Streit eskaliert zu körperlicher Auseinandersetzung
D en bisherigen Ermittlungsergebnissen zufolge kam es gegen 2 Uhr zunächst zu einer verbalen Streitigkeit zwischen der 30-Jährigen und dem 68-jährigen Tatverdächtigen. Diese eskalierte und wurde zu einer körperlichen Auseinandersetzung, bei der der 68-Jährige der Frau mit einem Messer in den Bauch stach. Die lebensgefährlich verletzte Frau konnte sich noch zu einer nahegelegenen Tankstelle begeben, von wo aus sie in ein Krankenhaus eingeliefert wurde.
Tatverdächtiger in Untersuchungshaft
Der Tatverdächtige wurde sofort vorläufig festgenommen und einer Blutentnahme unterzogen.
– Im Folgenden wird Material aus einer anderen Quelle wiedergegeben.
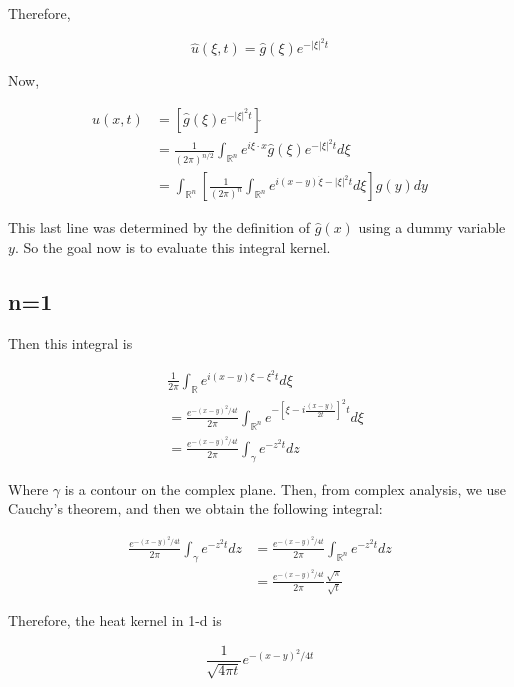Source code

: \documentclass{article}
\newtheorem{one minute paper}[theorem]{One Minute Paper}
\begin{document}
Therefore, 

\begin{equation}
    \hat{u}(\xi,t) = \hat{g}(\xi)e^{-|\xi|^2 t}
\end{equation}

Now, 

\begin{align*}
    u(x,t) &= \left[\hat{g}(\xi)e^{-|\xi|^2 t}\right]\check{} \\
    &= \frac{1}{(2\pi)^{n/2}}\int_{\mathbb{R}^n}e^{i \xi \cdot x}\hat{g}(\xi)e^{-|\xi|^2 t}d\xi\\
    &= \int_{\mathbb{R}^n}\left[ \frac{1}{(2\pi)^n} \int_{\mathbb{R}^n}e^{i(x-y) \dot \xi - |\xi|^2 t}d\xi \right]g(y)dy
\end{align*}

This last line was determined by the definition of $\hat{g}(x)$ using a dummy variable $y$. So the goal now is to evaluate this integral kernel. 

\subsection*{n=1}

Then this integral is  

\begin{align*}
    &\frac{1}{2\pi}\int_{\mathbb{R}}e^{i(x-y)\xi - \xi^2 t}d\xi \\
    &= \frac{e^{-(x-y)^2/4t}}{2\pi}\int_{\mathbb{R}^n}e^{-\left[ \xi - i\frac{(x-y)}{2t} \right]^2t}d\xi\\
    &= \frac{e^{-\left( x-y \right)^2/4t}}{2\pi}\int_{\gamma} e^{-z^2 t}dz
\end{align*}

Where $\gamma$ is a contour on the complex plane. Then, from complex analysis, we use Cauchy's theorem, and then we obtain the following integral:

\begin{align*}
    \frac{e^{-\left( x-y \right)^2/4t}}{2\pi}\int_{\gamma} e^{-z^2 t}dz &= \frac{e^{-\left( x-y \right)^2/4t}}{2\pi}\int_{\mathbb{R}^n} e^{-z^2 t}dz \\
    &= \frac{e^{-\left( x-y \right)^2/4t}}{2\pi}\frac{\sqrt{\pi}}{\sqrt{t}}
\end{align*}

Therefore, the heat kernel in 1-d is 

\begin{equation}
    \frac{1}{\sqrt{4\pi t}}e^{-(x-y)^2/4t}
\end{equation}
\end{document}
Auf Antrag der Staatsanwaltschaft Regensburg wurde er einem Ermittlungsrichter am Amtsgericht Regensburg vorgeführt. Dieser erließ einen Haftbefehl, und der 68-Jährige wurde in eine Justizvollzugsanstalt gebracht. Die Hintergründe der Tat sind weiterhin Gegenstand der laufenden Ermittlungen der Kriminalpolizei Regensburg.
Veröffentlicht am 21. Juli um 08:52 Uhr.